İslâm Dünyası’nda astronomlar birbirleriyle bağlantılı iki tür etkinlik üzerinde yoğunlaşmışlardır. İslâm astronomları hem gözlem aletleriyle gökyüzünü gözlemlemişler hem de gözlem verilerini hareketli geometrik düzeneklerle anlamlandırmaya çalışmışlardır. İlk gözlemevleri İslam Dünyasında kuruldu. Müslüman astronomlar gözlemlerin dakikliğini arttırmak için yeni gözlem araçları ve gözlem teknikleri geliştirdiler. Kuramsal astronomi alanında ise Aristoteles’in ve Batlamyus’un yolundan giderek, Yer’in hareket etmeksizin evrenin merkezinde durduğuna ve Güneş de dâhil olmak üzere diğer bütün gök cisimlerinin onun çevresinde dairesel yörüngeler üzerinde sabit hızlarla dolandığına inandılar. 
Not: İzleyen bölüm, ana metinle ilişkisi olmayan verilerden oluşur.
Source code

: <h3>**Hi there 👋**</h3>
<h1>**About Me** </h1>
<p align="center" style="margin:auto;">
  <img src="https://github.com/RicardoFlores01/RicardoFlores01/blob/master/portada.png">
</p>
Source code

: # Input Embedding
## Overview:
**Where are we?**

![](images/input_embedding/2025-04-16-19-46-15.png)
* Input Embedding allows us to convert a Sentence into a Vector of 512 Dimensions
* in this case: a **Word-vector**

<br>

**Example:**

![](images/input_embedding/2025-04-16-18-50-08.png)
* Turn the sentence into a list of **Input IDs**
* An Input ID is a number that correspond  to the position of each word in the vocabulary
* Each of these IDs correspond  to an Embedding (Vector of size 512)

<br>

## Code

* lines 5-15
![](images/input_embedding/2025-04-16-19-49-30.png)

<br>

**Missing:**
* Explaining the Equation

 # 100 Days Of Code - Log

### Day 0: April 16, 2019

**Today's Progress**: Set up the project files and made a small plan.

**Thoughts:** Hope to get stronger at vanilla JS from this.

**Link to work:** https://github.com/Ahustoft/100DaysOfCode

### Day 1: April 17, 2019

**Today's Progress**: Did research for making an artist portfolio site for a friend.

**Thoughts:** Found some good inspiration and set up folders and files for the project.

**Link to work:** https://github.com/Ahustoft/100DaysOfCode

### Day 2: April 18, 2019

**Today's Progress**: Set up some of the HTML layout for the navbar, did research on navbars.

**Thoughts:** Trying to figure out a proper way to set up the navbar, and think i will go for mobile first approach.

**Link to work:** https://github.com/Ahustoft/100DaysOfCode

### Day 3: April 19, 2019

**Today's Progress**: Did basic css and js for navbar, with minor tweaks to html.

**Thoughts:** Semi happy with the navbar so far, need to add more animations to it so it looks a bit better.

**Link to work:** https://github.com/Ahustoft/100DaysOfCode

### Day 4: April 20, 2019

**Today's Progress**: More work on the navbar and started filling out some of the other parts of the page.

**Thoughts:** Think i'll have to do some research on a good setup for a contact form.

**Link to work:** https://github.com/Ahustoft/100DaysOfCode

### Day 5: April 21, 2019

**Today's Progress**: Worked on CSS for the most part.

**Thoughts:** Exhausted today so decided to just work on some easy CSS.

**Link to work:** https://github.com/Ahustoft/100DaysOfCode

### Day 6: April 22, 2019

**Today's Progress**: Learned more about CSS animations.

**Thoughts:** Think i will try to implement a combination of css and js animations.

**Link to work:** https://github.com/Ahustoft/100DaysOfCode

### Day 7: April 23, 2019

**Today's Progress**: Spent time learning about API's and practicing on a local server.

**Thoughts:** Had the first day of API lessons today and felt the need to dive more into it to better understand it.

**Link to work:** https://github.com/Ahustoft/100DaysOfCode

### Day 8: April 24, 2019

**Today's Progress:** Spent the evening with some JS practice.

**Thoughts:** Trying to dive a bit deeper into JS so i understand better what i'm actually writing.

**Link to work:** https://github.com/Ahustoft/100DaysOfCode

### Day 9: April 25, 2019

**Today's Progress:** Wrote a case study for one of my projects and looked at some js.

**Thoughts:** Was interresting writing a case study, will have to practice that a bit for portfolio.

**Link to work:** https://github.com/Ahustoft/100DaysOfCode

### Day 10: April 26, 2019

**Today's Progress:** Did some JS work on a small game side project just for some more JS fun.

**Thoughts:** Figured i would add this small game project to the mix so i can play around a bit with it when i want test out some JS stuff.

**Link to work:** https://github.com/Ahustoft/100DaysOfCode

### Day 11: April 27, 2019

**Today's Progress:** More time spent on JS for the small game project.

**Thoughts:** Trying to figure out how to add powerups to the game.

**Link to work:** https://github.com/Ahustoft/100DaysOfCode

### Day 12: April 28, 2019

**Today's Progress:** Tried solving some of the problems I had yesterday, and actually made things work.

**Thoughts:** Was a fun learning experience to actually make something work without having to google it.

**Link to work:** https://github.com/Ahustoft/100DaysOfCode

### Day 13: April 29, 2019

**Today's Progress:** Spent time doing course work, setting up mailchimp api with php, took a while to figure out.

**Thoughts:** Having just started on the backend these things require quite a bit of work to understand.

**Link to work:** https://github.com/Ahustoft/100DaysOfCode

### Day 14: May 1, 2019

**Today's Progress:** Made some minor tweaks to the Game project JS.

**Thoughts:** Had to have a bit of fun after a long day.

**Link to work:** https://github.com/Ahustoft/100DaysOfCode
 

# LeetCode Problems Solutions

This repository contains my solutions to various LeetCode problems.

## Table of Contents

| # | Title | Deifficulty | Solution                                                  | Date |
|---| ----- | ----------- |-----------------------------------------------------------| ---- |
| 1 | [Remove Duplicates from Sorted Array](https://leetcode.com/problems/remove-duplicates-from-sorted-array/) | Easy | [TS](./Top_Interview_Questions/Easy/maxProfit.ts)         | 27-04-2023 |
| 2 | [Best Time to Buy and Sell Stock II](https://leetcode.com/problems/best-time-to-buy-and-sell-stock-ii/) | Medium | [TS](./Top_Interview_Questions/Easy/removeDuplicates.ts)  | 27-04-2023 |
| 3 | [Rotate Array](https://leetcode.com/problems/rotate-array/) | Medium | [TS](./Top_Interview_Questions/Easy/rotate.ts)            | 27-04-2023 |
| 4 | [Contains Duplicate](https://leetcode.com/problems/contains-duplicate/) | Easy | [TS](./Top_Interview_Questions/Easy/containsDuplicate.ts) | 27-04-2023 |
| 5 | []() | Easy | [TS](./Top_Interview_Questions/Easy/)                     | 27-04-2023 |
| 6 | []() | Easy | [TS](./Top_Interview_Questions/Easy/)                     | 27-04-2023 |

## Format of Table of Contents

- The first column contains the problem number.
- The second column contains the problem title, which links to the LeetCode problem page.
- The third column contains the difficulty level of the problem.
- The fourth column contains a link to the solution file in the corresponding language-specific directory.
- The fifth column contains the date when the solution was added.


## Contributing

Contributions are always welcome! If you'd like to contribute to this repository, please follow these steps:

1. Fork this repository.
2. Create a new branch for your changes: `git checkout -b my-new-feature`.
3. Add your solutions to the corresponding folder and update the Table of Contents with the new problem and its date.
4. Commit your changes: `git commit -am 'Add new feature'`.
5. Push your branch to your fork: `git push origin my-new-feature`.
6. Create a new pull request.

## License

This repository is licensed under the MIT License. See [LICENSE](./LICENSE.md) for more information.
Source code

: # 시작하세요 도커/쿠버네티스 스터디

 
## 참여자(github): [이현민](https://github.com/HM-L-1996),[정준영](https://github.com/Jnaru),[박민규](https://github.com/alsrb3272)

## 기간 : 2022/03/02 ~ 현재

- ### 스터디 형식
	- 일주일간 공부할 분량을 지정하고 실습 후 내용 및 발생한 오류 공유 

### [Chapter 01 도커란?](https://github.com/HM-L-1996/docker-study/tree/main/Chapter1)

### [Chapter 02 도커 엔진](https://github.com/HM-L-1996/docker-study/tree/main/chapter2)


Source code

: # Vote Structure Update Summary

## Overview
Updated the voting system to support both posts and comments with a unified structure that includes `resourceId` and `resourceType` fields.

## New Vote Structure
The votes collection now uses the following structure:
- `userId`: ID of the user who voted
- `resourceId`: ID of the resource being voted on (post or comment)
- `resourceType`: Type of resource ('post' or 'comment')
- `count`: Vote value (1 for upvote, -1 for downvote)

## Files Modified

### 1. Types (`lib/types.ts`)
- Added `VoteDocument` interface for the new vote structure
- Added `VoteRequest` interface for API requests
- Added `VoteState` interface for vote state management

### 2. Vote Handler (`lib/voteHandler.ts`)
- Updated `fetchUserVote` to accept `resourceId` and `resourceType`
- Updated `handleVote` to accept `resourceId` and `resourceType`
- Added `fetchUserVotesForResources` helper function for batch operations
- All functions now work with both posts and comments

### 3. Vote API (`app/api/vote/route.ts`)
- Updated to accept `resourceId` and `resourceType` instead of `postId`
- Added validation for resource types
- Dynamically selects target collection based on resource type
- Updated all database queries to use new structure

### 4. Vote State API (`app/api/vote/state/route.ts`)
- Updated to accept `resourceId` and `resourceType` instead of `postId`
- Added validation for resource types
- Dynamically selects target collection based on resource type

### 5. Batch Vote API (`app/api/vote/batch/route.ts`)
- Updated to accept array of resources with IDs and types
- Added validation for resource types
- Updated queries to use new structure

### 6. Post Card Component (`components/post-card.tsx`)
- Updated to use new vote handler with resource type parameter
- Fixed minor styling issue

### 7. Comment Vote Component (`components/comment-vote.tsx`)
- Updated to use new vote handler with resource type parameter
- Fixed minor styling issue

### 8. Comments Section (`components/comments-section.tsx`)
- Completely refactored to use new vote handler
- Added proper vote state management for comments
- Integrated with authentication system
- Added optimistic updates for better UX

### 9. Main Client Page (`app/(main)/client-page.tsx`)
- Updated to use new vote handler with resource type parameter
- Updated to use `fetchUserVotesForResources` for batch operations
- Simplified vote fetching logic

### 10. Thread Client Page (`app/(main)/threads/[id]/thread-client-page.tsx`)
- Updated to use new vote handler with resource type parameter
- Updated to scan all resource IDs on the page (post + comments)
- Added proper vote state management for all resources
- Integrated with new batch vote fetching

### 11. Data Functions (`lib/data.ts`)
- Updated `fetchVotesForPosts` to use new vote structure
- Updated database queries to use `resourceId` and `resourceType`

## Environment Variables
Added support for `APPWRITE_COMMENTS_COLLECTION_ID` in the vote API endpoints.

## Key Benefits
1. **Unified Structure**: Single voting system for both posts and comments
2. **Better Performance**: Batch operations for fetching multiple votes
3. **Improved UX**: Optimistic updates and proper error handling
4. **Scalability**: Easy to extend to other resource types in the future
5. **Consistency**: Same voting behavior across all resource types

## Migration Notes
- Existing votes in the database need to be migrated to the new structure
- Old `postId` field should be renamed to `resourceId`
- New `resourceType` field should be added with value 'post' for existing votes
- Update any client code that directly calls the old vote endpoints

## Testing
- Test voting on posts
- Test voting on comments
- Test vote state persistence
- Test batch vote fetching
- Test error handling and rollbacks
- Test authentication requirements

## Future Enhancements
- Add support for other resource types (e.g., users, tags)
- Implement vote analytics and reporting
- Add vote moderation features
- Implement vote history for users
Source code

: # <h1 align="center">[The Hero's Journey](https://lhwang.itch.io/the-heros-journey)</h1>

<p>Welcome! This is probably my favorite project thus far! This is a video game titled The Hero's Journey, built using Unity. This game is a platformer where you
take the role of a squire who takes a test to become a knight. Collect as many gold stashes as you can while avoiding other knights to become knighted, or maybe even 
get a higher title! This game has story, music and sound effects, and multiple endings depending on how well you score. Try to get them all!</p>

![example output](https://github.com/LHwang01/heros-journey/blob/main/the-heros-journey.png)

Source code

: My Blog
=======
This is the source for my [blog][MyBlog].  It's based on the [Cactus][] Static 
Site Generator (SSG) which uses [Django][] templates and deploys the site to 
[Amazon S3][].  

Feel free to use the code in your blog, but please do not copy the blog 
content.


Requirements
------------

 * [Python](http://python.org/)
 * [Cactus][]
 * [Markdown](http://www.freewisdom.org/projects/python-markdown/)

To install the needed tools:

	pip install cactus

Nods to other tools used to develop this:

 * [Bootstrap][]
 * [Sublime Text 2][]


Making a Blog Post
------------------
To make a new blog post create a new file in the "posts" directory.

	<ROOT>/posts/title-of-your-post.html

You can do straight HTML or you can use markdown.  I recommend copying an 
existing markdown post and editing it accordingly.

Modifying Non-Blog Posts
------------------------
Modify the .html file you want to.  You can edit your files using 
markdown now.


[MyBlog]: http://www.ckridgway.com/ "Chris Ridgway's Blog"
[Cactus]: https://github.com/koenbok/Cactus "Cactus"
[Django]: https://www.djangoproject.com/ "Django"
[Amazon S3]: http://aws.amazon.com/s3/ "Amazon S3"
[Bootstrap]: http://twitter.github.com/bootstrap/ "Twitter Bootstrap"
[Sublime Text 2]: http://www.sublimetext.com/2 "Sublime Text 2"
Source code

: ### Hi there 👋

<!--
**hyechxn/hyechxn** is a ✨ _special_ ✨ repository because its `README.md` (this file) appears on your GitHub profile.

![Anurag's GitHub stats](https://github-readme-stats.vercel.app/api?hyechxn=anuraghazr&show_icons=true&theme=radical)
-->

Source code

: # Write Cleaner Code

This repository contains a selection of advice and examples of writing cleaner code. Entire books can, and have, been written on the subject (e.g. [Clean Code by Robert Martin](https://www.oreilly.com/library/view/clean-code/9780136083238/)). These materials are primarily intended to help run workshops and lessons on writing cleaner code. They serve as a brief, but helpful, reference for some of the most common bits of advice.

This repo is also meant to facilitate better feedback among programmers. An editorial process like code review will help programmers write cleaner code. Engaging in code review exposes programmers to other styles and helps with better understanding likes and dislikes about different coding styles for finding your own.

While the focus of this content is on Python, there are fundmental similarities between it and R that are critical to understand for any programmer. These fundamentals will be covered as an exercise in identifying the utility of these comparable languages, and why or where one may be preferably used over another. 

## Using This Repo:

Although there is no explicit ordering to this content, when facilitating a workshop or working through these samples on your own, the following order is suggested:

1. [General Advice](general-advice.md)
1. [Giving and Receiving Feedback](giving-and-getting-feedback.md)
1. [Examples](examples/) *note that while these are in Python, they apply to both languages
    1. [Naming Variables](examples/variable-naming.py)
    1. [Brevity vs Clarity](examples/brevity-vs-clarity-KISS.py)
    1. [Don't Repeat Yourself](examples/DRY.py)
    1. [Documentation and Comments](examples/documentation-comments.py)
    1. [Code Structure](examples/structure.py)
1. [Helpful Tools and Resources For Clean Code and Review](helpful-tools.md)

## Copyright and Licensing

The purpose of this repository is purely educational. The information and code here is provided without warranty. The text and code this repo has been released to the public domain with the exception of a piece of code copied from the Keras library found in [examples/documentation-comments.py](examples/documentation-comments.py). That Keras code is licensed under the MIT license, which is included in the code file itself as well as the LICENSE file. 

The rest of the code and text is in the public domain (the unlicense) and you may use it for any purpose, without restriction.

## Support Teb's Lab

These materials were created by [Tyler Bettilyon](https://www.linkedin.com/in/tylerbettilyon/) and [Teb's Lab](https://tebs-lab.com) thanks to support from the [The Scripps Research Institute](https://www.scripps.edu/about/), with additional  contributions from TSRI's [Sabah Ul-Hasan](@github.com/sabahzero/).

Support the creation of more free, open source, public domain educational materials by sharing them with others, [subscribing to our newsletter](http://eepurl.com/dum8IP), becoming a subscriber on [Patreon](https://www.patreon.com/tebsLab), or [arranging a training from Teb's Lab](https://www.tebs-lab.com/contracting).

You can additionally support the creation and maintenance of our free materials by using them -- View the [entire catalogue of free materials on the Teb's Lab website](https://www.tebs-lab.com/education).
İslam Dünyasında da evren, iç içe geçmiş bir takım küreler şeklinde tasarımlanmaktadır. Her gezegenin kendisine ait, iç içe geçmiş bir takım küreleri vardır. Bu küreler katı bir cisimdirler ve şeffaftırlar; hiç bir değişime maruz kalmazlar; içleri boştur; ne ağırdırlar ne de hafiftirler; yarıçapları birbirlerinden küçük olacak şekilde birer tabaka (katman) biçiminde birbirlerinin içerisine yerleştirilmişlerdir. Endülüslü astronomların ve özellikle de Bitrûcî’nin (13. yüzyıl) etkisiyle İslâm astronomları tarafından Aristoteles fiziğine uygun küre katmanları sistemi kabul görmüş ve bu küreler somut nesneler varsayılmışlardır. Somut olan bu küreler gezegenleri hareket ettiriyordu; her bir küreden (felekten) sorumlu bir melek vardı ve felek ve gezegenin hareketi meleklerin göreviydi.

Genel olarak Ortaçağ düşüncesinde Aristoteles’in evren betimlemesinin kabul edildiğini görüyoruz. Evren Tanrı tarafından yaratılmıştı; ilk hareketi o vermişti. Ancak Aristoteles’ten farklı tek tanrılı dinlerde tanrı Sabit Yıldızlar Küresinin (İlk Hareket Ettirici) dışındaydı. Gezegenleri hareket ettiren kürelerin hareketinden melekler sorumluydu. Evrenin merkezinde Yer vardı. İnsan ise evrende ayrıcalıklı bir konuma sahipti. Rönesans döneminde Kopernik’le birlikte bu düşünceler yavaş yavaş değişime uğrayacaktır.

SÜRECEK...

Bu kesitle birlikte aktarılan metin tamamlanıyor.